**Work to complete**
Go through the data and report each line that holds the string "knowledge".

(Entries taken from a collection)
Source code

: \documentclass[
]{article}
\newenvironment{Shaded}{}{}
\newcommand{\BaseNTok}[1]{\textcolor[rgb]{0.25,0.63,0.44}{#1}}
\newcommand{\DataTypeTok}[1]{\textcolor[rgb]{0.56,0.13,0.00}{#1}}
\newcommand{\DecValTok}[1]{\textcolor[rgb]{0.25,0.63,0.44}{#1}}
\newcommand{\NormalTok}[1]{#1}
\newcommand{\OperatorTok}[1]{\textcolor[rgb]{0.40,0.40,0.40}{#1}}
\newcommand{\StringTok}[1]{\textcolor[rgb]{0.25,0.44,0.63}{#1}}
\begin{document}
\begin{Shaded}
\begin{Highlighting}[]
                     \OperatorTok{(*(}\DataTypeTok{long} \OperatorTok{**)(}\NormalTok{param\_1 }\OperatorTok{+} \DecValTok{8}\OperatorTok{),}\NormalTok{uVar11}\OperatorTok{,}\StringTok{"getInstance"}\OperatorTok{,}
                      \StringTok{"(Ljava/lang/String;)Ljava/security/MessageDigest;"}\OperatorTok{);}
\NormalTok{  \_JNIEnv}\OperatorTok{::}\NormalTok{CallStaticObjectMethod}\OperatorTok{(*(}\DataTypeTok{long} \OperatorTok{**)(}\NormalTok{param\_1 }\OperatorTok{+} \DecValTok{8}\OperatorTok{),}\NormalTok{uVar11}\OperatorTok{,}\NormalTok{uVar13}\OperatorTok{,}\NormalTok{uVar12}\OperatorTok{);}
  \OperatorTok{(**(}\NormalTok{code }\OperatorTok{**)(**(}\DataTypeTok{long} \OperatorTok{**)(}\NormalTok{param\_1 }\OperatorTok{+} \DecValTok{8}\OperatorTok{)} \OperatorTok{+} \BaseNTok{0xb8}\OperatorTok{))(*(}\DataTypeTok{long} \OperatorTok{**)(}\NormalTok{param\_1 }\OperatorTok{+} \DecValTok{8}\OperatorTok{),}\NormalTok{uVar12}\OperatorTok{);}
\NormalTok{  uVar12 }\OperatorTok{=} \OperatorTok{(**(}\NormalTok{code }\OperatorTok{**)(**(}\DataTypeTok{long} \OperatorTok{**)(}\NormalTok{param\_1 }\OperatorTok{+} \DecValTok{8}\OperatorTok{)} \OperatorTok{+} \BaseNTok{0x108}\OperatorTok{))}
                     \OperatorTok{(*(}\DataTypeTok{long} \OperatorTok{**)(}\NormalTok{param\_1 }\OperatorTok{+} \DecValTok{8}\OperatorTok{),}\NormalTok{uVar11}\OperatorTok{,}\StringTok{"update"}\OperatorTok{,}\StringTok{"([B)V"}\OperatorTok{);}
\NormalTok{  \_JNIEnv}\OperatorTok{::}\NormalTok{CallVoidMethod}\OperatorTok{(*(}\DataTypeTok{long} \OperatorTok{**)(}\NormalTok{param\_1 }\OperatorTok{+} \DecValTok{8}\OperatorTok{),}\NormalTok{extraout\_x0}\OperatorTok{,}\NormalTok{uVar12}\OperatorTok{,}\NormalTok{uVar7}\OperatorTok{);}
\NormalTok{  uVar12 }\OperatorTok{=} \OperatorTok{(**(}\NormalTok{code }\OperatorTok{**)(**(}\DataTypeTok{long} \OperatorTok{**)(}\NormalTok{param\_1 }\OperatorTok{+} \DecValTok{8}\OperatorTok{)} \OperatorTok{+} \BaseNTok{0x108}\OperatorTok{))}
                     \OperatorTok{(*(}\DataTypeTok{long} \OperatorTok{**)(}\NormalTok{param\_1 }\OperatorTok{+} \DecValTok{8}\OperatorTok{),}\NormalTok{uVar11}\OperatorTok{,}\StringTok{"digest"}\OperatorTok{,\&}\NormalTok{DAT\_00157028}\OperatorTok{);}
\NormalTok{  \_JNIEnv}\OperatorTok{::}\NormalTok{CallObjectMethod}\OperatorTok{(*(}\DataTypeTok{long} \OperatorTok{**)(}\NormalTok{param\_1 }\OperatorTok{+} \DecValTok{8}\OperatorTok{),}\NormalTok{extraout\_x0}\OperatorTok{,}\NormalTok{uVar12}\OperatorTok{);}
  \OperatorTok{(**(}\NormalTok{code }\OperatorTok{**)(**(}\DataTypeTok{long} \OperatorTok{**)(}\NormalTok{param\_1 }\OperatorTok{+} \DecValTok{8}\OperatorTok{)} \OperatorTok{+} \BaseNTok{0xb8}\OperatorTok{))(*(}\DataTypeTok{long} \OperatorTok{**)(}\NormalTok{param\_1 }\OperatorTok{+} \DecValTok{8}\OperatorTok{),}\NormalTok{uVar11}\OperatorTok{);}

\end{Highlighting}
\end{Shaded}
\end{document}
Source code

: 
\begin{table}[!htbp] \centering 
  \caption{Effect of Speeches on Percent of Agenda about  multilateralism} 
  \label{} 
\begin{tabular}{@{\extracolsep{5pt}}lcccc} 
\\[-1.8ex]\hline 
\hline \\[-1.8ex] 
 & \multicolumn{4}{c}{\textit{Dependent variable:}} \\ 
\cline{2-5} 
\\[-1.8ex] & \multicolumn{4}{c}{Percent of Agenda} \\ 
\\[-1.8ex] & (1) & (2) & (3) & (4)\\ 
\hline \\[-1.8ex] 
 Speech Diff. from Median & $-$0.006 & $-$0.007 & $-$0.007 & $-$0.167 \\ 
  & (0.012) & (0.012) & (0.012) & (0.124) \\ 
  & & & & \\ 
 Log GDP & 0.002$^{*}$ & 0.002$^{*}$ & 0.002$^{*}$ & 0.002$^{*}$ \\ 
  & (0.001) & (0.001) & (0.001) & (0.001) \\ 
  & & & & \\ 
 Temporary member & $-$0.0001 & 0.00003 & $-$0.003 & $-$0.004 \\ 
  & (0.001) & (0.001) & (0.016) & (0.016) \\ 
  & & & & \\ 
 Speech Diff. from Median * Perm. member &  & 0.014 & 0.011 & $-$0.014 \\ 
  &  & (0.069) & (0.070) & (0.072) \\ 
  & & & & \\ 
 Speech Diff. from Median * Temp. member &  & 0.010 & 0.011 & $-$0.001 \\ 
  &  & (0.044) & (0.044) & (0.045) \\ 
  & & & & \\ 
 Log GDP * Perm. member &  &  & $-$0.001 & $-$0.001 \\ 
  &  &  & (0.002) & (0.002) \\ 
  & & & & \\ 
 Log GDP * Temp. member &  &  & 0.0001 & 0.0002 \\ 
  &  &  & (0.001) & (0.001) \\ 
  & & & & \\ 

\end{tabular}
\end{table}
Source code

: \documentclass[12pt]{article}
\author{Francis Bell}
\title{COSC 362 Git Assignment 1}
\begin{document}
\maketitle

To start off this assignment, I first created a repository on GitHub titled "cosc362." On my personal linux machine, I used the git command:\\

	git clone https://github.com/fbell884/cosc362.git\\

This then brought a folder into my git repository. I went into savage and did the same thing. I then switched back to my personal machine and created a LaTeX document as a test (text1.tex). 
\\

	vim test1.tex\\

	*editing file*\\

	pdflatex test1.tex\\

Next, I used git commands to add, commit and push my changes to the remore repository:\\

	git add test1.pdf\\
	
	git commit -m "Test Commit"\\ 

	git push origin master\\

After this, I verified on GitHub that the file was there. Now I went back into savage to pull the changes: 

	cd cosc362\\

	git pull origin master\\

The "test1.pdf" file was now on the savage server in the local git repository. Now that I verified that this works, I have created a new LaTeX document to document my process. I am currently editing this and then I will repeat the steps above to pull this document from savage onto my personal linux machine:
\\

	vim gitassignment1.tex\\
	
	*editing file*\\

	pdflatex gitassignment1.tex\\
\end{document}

* * *

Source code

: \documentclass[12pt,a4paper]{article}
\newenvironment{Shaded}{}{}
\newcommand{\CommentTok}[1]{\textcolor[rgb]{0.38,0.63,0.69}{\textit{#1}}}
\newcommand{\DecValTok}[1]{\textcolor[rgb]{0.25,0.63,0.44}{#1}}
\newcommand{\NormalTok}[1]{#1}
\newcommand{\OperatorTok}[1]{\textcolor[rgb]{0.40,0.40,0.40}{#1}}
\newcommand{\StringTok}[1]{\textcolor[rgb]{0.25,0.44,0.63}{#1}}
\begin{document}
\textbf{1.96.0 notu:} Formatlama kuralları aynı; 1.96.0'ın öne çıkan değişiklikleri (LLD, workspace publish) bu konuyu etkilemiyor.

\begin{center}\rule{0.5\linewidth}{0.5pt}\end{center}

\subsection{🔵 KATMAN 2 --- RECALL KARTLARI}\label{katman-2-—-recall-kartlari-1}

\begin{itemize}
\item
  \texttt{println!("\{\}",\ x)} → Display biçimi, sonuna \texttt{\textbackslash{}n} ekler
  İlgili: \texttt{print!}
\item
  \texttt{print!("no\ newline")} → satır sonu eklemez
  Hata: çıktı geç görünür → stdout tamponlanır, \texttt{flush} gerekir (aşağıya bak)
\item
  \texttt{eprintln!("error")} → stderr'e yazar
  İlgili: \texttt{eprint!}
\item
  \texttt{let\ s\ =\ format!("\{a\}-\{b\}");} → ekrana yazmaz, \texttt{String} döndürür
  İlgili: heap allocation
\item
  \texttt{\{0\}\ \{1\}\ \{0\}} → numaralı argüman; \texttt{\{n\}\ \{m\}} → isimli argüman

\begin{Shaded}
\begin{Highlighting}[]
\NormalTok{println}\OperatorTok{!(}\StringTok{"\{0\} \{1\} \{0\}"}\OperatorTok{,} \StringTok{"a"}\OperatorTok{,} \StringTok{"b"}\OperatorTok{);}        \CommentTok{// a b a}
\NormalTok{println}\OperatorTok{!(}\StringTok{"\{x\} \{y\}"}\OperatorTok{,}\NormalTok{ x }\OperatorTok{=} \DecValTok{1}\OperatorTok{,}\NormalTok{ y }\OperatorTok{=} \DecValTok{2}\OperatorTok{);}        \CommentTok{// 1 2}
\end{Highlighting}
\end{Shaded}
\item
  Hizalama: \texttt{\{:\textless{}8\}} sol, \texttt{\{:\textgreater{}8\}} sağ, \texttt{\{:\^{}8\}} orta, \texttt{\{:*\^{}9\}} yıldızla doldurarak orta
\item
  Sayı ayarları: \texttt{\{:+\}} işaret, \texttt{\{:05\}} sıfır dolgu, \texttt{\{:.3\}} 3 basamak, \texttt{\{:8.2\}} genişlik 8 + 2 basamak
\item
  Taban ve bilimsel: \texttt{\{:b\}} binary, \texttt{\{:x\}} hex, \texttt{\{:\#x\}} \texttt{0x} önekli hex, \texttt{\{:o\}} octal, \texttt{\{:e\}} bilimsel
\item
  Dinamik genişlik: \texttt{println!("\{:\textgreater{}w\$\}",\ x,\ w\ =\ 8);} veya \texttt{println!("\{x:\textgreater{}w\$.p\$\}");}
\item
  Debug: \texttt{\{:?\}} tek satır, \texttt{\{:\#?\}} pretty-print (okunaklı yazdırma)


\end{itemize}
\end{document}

...

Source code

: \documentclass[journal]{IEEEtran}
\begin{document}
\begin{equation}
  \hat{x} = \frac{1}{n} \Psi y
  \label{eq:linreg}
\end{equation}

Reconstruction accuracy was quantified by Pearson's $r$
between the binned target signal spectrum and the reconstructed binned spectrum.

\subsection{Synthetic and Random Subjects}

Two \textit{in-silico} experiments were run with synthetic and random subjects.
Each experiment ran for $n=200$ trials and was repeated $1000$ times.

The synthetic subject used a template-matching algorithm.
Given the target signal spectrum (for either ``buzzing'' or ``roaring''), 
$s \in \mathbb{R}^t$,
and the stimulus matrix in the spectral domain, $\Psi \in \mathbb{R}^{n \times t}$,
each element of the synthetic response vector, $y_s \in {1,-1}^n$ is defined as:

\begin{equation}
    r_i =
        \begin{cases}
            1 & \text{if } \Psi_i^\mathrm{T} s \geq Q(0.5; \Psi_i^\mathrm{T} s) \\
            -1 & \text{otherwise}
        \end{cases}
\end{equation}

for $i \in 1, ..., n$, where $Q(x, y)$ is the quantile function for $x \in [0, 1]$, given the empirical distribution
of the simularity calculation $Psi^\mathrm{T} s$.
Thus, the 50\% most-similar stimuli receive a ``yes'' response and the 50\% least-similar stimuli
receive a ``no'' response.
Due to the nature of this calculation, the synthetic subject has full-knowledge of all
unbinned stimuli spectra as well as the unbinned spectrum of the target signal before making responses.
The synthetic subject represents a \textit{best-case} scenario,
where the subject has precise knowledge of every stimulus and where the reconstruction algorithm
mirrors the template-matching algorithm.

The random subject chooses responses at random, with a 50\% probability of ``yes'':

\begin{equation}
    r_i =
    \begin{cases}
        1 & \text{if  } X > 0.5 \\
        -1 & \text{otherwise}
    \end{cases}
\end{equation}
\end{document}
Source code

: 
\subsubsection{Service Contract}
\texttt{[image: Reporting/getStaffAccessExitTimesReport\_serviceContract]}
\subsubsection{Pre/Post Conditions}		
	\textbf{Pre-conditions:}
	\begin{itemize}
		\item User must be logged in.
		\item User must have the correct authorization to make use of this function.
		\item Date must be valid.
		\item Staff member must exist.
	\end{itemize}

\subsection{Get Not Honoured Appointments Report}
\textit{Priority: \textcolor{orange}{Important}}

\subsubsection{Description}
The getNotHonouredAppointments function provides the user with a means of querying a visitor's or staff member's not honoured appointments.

**Response area**
Due to the nature of this calculation, the synthetic subject has full-knowledge of all
where the subject has precise knowledge of every stimulus and where the reconstruction algorithm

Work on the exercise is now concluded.